» Work order
Count the lines below that contain the word "Elite", and state only that number.

» Supplied information
┄┄┄┄┄┄┄┄┄┄┄┄┄┄┄┄┄┄┄┄
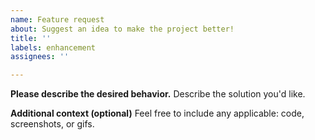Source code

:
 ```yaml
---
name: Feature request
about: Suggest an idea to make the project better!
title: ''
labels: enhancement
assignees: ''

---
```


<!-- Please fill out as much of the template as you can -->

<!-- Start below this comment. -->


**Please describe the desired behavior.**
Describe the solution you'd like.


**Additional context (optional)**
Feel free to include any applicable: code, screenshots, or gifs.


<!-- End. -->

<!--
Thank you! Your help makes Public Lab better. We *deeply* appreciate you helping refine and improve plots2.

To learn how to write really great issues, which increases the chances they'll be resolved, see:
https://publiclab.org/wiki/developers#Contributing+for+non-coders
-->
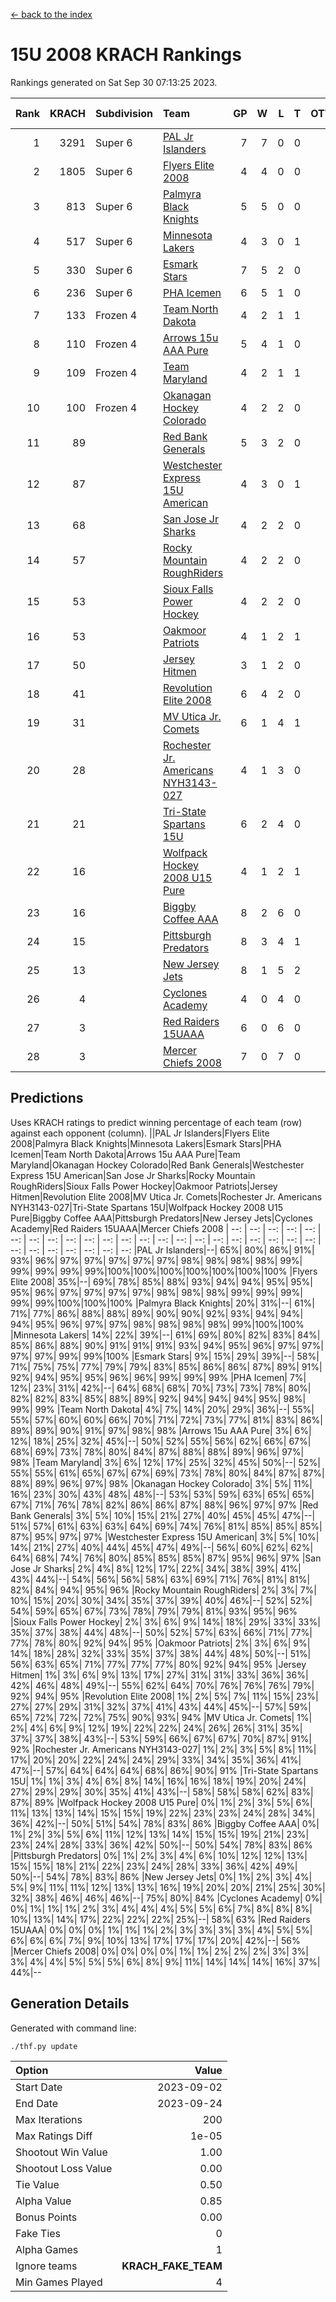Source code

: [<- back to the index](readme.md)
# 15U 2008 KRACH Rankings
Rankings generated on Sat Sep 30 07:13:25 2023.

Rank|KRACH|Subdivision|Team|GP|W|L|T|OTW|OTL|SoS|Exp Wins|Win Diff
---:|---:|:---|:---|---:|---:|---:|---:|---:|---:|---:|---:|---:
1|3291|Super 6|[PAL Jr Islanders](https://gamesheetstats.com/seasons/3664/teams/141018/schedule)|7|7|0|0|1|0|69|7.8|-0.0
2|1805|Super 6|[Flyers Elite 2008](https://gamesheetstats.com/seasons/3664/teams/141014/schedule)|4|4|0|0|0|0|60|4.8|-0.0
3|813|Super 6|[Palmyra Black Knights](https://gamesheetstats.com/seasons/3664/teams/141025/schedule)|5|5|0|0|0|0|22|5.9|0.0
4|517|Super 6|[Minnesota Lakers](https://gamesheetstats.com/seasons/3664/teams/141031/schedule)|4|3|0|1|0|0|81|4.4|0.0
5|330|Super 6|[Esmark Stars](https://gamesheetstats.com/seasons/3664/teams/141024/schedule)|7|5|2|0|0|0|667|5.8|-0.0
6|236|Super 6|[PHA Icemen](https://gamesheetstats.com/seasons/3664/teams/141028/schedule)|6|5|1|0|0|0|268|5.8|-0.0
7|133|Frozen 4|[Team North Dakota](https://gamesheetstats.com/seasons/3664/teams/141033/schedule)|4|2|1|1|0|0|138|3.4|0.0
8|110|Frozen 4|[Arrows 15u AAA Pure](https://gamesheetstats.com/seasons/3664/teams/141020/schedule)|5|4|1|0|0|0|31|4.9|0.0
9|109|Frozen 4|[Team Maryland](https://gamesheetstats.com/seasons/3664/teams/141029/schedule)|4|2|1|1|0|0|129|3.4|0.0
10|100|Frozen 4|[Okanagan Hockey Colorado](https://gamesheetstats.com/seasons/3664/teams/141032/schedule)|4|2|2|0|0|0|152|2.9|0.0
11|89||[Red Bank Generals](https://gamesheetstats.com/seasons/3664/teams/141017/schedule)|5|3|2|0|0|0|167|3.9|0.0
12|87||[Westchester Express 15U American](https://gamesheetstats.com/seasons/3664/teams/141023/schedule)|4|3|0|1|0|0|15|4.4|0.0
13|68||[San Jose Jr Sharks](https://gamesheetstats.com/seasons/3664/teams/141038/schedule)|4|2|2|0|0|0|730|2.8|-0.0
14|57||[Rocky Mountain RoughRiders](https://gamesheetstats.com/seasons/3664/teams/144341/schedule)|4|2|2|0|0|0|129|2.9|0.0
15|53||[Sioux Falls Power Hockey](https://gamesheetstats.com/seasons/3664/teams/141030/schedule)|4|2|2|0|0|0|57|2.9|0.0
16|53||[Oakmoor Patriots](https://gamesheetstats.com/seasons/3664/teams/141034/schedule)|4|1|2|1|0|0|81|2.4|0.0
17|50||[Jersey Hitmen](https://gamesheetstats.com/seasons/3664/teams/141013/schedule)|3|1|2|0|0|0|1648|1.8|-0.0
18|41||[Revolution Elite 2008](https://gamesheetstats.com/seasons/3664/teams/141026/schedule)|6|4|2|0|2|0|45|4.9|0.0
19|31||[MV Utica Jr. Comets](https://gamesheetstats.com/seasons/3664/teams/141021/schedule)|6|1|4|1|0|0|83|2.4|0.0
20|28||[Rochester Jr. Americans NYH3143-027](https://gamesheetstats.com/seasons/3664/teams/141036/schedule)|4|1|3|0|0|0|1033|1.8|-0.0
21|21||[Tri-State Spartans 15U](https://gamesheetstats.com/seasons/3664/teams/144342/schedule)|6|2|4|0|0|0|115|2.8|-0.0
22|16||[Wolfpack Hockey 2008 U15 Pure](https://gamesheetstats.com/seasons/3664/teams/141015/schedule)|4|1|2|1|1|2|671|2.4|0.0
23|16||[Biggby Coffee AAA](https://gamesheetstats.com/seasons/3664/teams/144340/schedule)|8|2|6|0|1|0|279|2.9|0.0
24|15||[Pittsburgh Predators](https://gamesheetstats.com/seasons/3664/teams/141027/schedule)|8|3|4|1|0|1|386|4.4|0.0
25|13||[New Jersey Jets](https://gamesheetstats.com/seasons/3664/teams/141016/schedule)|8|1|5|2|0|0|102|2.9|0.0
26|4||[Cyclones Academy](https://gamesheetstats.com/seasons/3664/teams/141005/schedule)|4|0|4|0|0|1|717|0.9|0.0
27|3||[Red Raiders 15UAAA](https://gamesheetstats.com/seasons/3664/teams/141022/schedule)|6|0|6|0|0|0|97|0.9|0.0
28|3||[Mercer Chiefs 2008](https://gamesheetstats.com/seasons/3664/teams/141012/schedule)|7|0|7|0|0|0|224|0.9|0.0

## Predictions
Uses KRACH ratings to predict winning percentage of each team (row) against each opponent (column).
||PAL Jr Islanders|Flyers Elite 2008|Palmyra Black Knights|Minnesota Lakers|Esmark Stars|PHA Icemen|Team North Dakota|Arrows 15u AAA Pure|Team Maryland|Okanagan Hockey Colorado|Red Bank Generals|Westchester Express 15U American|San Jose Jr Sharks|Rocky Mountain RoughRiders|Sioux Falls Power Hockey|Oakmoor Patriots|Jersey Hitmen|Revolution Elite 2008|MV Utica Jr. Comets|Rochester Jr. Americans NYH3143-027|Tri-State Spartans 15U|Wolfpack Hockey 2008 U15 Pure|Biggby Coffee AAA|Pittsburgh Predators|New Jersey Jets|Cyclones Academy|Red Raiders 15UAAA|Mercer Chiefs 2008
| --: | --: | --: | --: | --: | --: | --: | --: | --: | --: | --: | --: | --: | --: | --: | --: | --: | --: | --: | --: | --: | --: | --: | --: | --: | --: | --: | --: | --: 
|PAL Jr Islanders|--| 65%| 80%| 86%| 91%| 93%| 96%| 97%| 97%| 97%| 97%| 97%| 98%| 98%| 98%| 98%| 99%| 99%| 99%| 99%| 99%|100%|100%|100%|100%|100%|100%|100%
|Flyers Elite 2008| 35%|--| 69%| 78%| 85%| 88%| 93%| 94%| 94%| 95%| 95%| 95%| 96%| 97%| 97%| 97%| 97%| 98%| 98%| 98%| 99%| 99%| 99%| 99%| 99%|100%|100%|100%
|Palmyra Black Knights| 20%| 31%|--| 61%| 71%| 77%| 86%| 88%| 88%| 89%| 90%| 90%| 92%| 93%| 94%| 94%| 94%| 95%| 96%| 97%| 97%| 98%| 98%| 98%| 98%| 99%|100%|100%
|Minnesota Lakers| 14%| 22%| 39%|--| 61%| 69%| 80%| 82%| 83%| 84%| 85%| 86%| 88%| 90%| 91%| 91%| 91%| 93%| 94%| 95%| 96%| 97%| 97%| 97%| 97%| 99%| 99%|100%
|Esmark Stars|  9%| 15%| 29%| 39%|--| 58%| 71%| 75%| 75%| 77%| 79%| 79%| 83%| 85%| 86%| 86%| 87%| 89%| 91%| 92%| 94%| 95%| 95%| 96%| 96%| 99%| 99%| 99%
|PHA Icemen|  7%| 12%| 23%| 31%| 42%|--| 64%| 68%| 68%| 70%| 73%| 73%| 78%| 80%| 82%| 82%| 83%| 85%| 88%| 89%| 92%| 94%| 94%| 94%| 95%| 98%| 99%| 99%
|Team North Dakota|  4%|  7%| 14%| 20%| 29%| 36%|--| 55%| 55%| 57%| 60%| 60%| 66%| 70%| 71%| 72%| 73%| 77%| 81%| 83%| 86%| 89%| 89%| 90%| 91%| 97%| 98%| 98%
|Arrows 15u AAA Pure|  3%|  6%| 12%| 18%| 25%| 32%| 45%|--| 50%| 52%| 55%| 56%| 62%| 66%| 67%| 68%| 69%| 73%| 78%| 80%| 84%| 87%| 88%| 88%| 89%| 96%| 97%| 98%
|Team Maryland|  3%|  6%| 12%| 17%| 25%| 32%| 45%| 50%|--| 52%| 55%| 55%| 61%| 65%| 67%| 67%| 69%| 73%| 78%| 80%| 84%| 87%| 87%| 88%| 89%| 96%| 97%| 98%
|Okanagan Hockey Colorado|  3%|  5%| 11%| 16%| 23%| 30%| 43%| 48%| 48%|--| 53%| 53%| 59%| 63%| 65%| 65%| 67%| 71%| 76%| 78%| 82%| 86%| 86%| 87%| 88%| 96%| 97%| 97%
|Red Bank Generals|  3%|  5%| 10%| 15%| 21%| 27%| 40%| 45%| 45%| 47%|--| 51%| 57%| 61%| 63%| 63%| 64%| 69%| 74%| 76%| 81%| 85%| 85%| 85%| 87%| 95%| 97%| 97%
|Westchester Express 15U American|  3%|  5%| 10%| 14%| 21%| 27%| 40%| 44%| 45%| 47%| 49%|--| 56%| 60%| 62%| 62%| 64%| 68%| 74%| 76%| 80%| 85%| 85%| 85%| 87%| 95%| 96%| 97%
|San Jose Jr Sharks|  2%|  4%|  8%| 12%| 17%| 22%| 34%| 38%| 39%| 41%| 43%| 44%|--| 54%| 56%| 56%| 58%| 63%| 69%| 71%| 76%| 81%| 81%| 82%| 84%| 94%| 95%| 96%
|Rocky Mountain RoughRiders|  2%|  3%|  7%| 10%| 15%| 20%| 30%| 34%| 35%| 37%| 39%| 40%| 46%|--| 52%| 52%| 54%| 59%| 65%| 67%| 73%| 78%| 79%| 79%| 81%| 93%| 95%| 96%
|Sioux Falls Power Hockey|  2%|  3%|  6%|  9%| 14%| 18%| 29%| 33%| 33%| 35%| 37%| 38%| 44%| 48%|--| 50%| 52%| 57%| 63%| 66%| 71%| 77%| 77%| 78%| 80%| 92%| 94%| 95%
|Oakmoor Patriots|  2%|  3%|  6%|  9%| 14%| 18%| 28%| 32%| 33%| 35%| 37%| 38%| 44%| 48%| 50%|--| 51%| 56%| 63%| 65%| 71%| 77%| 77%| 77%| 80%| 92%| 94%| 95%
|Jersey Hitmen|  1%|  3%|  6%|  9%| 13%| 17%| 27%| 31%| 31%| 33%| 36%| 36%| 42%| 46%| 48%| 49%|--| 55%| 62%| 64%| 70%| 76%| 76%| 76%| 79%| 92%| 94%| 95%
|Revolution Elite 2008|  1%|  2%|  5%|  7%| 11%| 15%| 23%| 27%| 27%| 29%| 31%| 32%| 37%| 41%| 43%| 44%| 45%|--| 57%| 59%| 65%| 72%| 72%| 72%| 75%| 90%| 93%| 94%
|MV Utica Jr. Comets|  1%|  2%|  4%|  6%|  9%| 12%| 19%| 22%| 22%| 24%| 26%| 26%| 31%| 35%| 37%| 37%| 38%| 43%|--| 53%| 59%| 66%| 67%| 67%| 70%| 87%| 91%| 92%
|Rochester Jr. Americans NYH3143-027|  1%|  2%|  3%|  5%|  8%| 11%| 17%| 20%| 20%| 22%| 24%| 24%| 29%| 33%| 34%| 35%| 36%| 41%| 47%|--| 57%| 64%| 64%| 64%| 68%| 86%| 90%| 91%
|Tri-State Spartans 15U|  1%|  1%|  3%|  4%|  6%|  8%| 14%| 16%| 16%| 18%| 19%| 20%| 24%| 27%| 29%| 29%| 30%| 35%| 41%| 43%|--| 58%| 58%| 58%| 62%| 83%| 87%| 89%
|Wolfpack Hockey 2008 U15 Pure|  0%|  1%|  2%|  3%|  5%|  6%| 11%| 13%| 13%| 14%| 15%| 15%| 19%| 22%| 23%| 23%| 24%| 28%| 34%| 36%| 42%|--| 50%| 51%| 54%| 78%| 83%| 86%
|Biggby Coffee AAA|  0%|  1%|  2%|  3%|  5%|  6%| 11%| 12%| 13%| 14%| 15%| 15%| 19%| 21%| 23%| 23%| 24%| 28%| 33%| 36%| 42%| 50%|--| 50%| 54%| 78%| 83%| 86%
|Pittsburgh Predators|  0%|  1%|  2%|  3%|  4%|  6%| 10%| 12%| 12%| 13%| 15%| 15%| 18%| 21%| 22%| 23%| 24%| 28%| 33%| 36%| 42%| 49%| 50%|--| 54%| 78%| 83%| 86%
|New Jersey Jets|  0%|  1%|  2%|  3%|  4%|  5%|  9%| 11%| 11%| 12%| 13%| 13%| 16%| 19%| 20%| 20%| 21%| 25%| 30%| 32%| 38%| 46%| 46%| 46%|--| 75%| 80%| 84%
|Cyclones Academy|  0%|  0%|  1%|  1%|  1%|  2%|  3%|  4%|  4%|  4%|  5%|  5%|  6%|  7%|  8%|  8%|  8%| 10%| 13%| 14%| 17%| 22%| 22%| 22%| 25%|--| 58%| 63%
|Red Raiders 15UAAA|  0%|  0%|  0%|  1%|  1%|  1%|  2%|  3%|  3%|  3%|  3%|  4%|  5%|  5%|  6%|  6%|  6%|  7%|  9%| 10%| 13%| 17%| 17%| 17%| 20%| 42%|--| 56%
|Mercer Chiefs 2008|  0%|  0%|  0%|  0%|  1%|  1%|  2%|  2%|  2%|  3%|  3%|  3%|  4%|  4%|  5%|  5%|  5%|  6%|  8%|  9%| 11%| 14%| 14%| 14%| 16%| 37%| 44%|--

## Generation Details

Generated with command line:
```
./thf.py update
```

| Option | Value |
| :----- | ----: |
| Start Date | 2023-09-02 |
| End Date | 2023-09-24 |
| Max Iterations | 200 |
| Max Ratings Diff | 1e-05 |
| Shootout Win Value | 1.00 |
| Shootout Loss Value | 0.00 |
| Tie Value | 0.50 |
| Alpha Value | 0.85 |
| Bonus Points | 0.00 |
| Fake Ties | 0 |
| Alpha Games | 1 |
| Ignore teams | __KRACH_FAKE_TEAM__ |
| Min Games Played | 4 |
┄┄┄┄┄┄┄┄┄┄┄┄┄┄┄┄┄┄┄┄
» Exercise result
5